A deputada estadual Janaina Riva (MDB) ingressou com mandado de segurança no Tribunal de Justiça de Mato Grosso (TJMT) contra o secretário-chefe da Casa Civil, Fábio Garcia, alegando omissão na liberação de R$ 19,2 milhões em emendas parlamentares impositivas destinadas a municípios do Estado.
No processo, a parlamentar afirma que as emendas foram regularmente aprovadas e incorporadas à Lei Orçamentária Anual (LOA) de 2025, totalizando R$ 26 milhões de indicações individuais. Desse montante, segundo a ação, apenas uma parte foi efetivamente tramitada, enquanto a maior fatia permanece travada no sistema SIGADOC, sob gestão da Casa Civil.
As emendas, conforme o pedido judicial, destinam-se à aquisição de ambulâncias, equipamentos hospitalares, aparelhos odontológicos e veículos para unidades de saúde, o que, segundo Janaina, torna injustificável o represamento. “A omissão administrativa frustra políticas públicas essenciais à saúde e à população mato-grossense”, argumenta a deputada.
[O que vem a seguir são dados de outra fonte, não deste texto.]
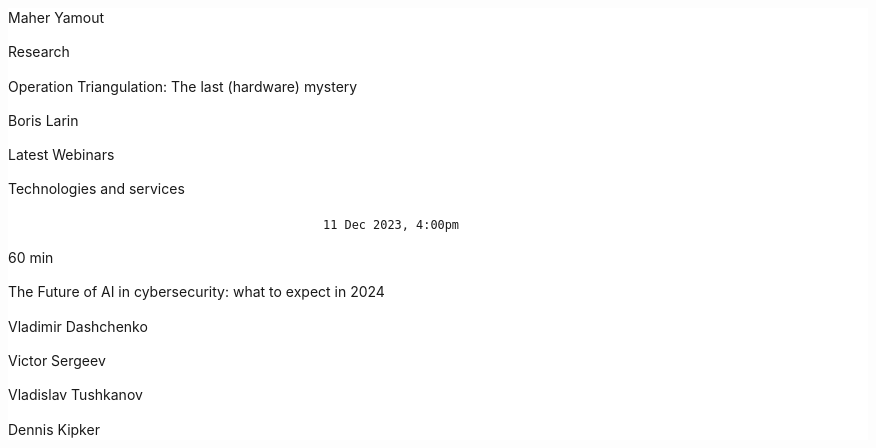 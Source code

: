 
Maher Yamout










 



Research

Operation Triangulation: The last (hardware) mystery 





Boris Larin












Latest Webinars





 




Technologies and services



												11 Dec 2023, 4:00pm					
60 min

The Future of AI in cybersecurity: what to expect in 2024






Vladimir Dashchenko



Victor Sergeev



Vladislav Tushkanov



Dennis Kipker







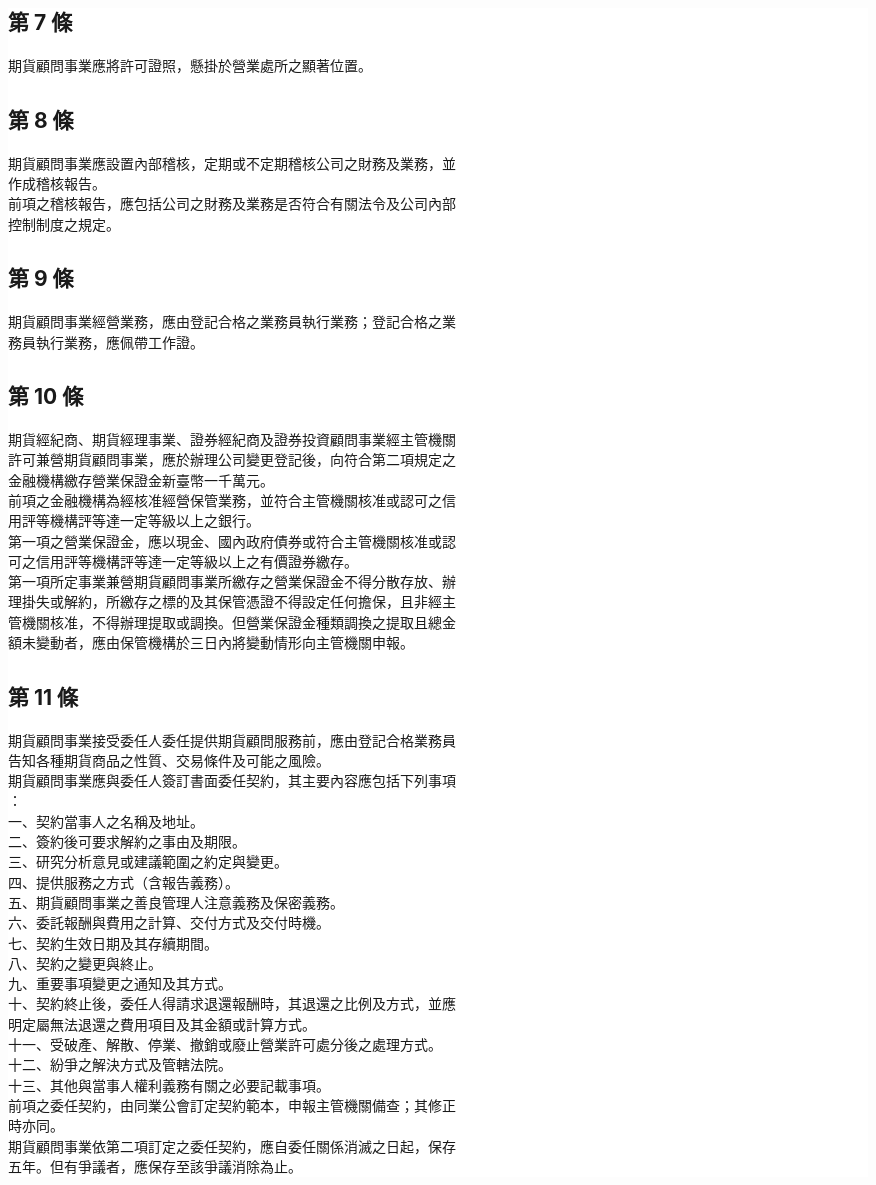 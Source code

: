 第 7 條
-------
期貨顧問事業應將許可證照，懸掛於營業處所之顯著位置。

第 8 條
-------
期貨顧問事業應設置內部稽核，定期或不定期稽核公司之財務及業務，並  
作成稽核報告。  
前項之稽核報告，應包括公司之財務及業務是否符合有關法令及公司內部  
控制制度之規定。

第 9 條
-------
期貨顧問事業經營業務，應由登記合格之業務員執行業務；登記合格之業  
務員執行業務，應佩帶工作證。

第 10 條
--------
期貨經紀商、期貨經理事業、證券經紀商及證券投資顧問事業經主管機關  
許可兼營期貨顧問事業，應於辦理公司變更登記後，向符合第二項規定之  
金融機構繳存營業保證金新臺幣一千萬元。  
前項之金融機構為經核准經營保管業務，並符合主管機關核准或認可之信  
用評等機構評等達一定等級以上之銀行。  
第一項之營業保證金，應以現金、國內政府債券或符合主管機關核准或認  
可之信用評等機構評等達一定等級以上之有價證券繳存。  
第一項所定事業兼營期貨顧問事業所繳存之營業保證金不得分散存放、辦  
理掛失或解約，所繳存之標的及其保管憑證不得設定任何擔保，且非經主  
管機關核准，不得辦理提取或調換。但營業保證金種類調換之提取且總金  
額未變動者，應由保管機構於三日內將變動情形向主管機關申報。

第 11 條
--------
期貨顧問事業接受委任人委任提供期貨顧問服務前，應由登記合格業務員  
告知各種期貨商品之性質、交易條件及可能之風險。  
期貨顧問事業應與委任人簽訂書面委任契約，其主要內容應包括下列事項  
：  
一、契約當事人之名稱及地址。  
二、簽約後可要求解約之事由及期限。  
三、研究分析意見或建議範圍之約定與變更。  
四、提供服務之方式（含報告義務）。  
五、期貨顧問事業之善良管理人注意義務及保密義務。  
六、委託報酬與費用之計算、交付方式及交付時機。  
七、契約生效日期及其存續期間。  
八、契約之變更與終止。  
九、重要事項變更之通知及其方式。  
十、契約終止後，委任人得請求退還報酬時，其退還之比例及方式，並應  
    明定屬無法退還之費用項目及其金額或計算方式。  
十一、受破產、解散、停業、撤銷或廢止營業許可處分後之處理方式。  
十二、紛爭之解決方式及管轄法院。  
十三、其他與當事人權利義務有關之必要記載事項。  
前項之委任契約，由同業公會訂定契約範本，申報主管機關備查；其修正  
時亦同。  
期貨顧問事業依第二項訂定之委任契約，應自委任關係消滅之日起，保存  
五年。但有爭議者，應保存至該爭議消除為止。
Janaina relata ainda ter notificado oficialmente o secretário em 1º de outubro, dando prazo de 48 horas para adoção de medidas que garantissem o repasse dos valores. Diante da ausência de resposta, pediu à Justiça que determine a tramitação imediata dos processos administrativos, a liberação dos pagamentos e a proibição de qualquer ato que retarde a execução das emendas.
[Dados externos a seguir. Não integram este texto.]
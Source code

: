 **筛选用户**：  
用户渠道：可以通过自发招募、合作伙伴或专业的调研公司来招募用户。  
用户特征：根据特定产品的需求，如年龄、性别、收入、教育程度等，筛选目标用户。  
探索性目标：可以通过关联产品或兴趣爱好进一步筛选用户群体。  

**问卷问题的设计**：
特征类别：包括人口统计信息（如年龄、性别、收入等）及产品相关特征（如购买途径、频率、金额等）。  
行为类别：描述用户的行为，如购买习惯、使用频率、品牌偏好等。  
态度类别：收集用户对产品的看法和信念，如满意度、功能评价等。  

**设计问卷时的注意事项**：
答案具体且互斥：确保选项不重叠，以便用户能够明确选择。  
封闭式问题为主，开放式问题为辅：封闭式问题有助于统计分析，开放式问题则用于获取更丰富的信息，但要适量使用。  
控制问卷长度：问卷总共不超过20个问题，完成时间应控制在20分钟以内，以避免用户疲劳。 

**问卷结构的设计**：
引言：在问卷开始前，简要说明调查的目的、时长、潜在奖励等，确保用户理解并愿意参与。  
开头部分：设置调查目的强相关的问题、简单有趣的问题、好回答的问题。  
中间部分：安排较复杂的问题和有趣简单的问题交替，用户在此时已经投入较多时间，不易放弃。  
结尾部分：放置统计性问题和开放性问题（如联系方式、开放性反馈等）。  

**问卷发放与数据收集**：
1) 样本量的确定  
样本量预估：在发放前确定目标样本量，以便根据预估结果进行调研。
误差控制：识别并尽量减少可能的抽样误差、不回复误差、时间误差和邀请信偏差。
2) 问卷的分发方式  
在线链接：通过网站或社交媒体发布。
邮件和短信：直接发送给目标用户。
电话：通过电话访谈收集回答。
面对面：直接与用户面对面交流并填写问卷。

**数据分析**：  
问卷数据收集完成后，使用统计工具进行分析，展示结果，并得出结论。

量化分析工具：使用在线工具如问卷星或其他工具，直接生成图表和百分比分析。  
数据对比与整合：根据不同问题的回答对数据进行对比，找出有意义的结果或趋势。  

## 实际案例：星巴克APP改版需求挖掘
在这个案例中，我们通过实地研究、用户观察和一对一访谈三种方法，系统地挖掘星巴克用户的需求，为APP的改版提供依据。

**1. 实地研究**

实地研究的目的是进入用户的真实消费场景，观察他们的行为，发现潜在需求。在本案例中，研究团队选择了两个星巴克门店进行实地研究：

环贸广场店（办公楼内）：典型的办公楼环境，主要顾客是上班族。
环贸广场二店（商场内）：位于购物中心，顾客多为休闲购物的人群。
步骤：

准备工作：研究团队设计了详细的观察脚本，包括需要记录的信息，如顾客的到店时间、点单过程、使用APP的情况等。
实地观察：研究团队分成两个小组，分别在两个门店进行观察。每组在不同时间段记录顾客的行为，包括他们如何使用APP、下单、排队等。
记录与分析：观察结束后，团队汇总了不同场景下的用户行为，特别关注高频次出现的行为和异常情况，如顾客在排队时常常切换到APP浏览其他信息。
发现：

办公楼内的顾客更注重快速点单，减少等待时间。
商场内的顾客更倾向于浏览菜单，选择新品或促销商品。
A parlamentar baseia o pedido em precedentes do Supremo Tribunal Federal (STF) e do Superior Tribunal de Justiça (STJ) que reconhecem o direito à execução das emendas impositivas. No entanto, o desembargador Deosdete Cruz Junior, relator do caso, informou não ter localizado as decisões citadas e determinou que Janaina junte cópias dos acórdãos no prazo de cinco dias.
Na decisão, o magistrado também adiou a análise da liminar, afirmando que é preciso ouvir a Casa Civil antes de qualquer determinação judicial. “Não é possível aferir, desde logo, a existência de ilegalidade manifesta ou de direito líquido e certo da impetrante, especialmente pela ausência de informações prestadas pela autoridade coatora”, afirmou.
O desembargador ressaltou que a concessão de liminar em mandado de segurança depende da demonstração simultânea da plausibilidade do direito invocado e da probabilidade de dano irreparável, o que, por ora, exige manifestação prévia da autoridade citada.
O processo tramita na Segunda Câmara de Direito Público e Coletivo do TJMT.